Guest column: Valley should find way to keep some of this rainwater
Saturday, Aug. 1, 1998 | 5:16 a.m.
I enjoyed Mary Manning's article, "Slow going for flood control" (July 26). I've lived in the Las Vegas Valley for more than 30 years. It flooded then, it floods now and it will flood again. Water flows downhill, as Mary aptly points out in her article. It's just a question of who gets flooded.
Caesars Palace hasn't flooded lately, at least not like it did in July 1975, when auto wreckers worked day and night salvaging drowned vehicles from the parking lot. There's no flooding now at the intersections of Harmon and Eastern, where a new health center stands on that flood channel. There's no flooding at Flamingo and McLeod either, where a brand new drugstore now stands. Flood control projects turned those parcels into valuable property.
The Charleston underpass still floods, as does Duck Creek near Boulder Highway and, of course, so does Las Vegas Wash. Storms two weeks ago turned the wash into a raging river, carrying tons of sediment-ladened floodwater, contaminated with fecal coliform bacteria, into Lake Mead. Government officials point out that bacterial contamination of floodwater is not surprising; it's happened many times before.
Since the early '90s, the flood control district has spent millions dredging washes in the Las Vegas Valley.
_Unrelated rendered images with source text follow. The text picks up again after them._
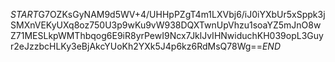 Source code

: $START$G7OZKsGyNAM9d5WV+4/UHHpPZgT4m1LXVbj6/iJ0iYXbUr5xSppk3jSMXnVEKyUXq8oz750U3p9wKu9vW938DQXTwnUpVhzu1soaYZ5mJnO8wZ71MESLkpWMThbqog6E9iR8yrPewI9Ncx7JklJvIHNwiduchKH039opL3Guyr2eJzzbcHLKy3eBjAkcYUoKh2YXk5J4p6kz6RdMsQ78Wg==$END$
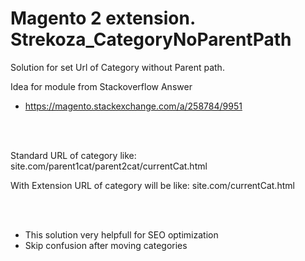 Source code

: # Magento 2 extension. Strekoza_CategoryNoParentPath
Solution for set Url of Category without Parent path.

Idea for module from Stackoverflow Answer 
- https://magento.stackexchange.com/a/258784/9951

<br>
<br>

Standard URL of category like:
site.com/parent1cat/parent2cat/currentCat.html

With Extension URL of category will be like:
site.com/currentCat.html

<br>
<br>

* This solution very helpfull for SEO optimization
* Skip confusion after moving categories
The natural wetlands, which stabilize the banks and purify water in the washes, are almost all gone. They were dredged and hauled to landfills, or dumped on the banks in disgusting piles of decaying muck.
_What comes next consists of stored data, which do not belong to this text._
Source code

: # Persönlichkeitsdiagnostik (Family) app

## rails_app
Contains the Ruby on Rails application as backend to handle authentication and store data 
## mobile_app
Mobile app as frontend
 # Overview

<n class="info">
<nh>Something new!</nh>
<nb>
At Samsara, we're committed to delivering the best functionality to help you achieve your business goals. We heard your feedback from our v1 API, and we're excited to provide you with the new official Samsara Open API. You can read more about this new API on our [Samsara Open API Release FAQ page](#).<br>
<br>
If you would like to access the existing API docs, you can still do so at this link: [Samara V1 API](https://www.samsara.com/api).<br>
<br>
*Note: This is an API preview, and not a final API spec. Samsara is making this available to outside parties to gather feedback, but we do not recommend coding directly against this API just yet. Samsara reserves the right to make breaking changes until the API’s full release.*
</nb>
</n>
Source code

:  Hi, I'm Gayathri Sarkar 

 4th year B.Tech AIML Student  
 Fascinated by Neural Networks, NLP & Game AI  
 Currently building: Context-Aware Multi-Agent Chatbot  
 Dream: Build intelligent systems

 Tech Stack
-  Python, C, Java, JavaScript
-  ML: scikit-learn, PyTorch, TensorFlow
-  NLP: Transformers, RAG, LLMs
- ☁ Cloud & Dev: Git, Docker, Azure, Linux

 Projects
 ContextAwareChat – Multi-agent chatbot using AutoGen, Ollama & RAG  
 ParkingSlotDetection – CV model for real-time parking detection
Beautiful cottonwood trees are cut down, leaving nothing but ugly stumps on the stream banks. "Flood control" totally devastated Flamingo Wash in the reach between Eastern and Pecos, near the Shepherd Eye Clinic. We get to pay for that mess with the quarter-cent sales tax passed in 1987.
There is nothing left but eroded washes in the valley. Now, when it rains, floodwaters race through them picking up contaminants and pushing even more sediments downstream.
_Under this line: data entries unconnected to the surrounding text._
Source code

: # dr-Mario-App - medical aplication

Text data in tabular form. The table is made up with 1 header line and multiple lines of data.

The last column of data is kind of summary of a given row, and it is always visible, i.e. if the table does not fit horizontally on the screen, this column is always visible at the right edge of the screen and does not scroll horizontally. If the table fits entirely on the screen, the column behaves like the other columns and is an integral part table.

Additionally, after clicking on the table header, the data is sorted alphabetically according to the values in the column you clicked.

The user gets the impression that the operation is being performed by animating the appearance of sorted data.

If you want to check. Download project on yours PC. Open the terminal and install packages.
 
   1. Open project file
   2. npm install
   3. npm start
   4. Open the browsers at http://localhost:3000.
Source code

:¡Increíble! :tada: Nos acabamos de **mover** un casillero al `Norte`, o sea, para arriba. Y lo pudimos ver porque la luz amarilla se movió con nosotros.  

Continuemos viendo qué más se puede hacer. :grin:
Engineers crow that dredging is needed to keep the washes free of debris. Really? Many of these channels are 20-30 feet deep. If they're so worried about debris, why aren't they removing it more often from the underpasses that clog with mud and salt cedar, a nuisance plant that thrives in the dredged flood channels.
I question our whole approach to flood control. Most of the projects are designed to pass more floodwater into Lake Mead. Why? Aren't we close to running out of water in this valley? Why don't we design structures to trap, treat and use the floodwater?
Some of the old gravel pits in the lower valley would make good storage basins. Flood water could be used for irrigation, or other nonpotable uses, with very little treatment.
Several thousand acre feet of floodwaters have roared through Las Vegas Wash into Lake Mead during storms this year. Nevada doesn't get return flow credits for that floodwater. Once it hits Lake Mead, it's apportioned by the "Law of the River," and California gets the lion's share.
What a costly irony we have here. The water authority spends millions buying up water rights elsewhere in the Colorado River Basin. The flood control district spends millions giving away water from our own back yard. I hope someone out there can make sense of this situation. It sure baffles me.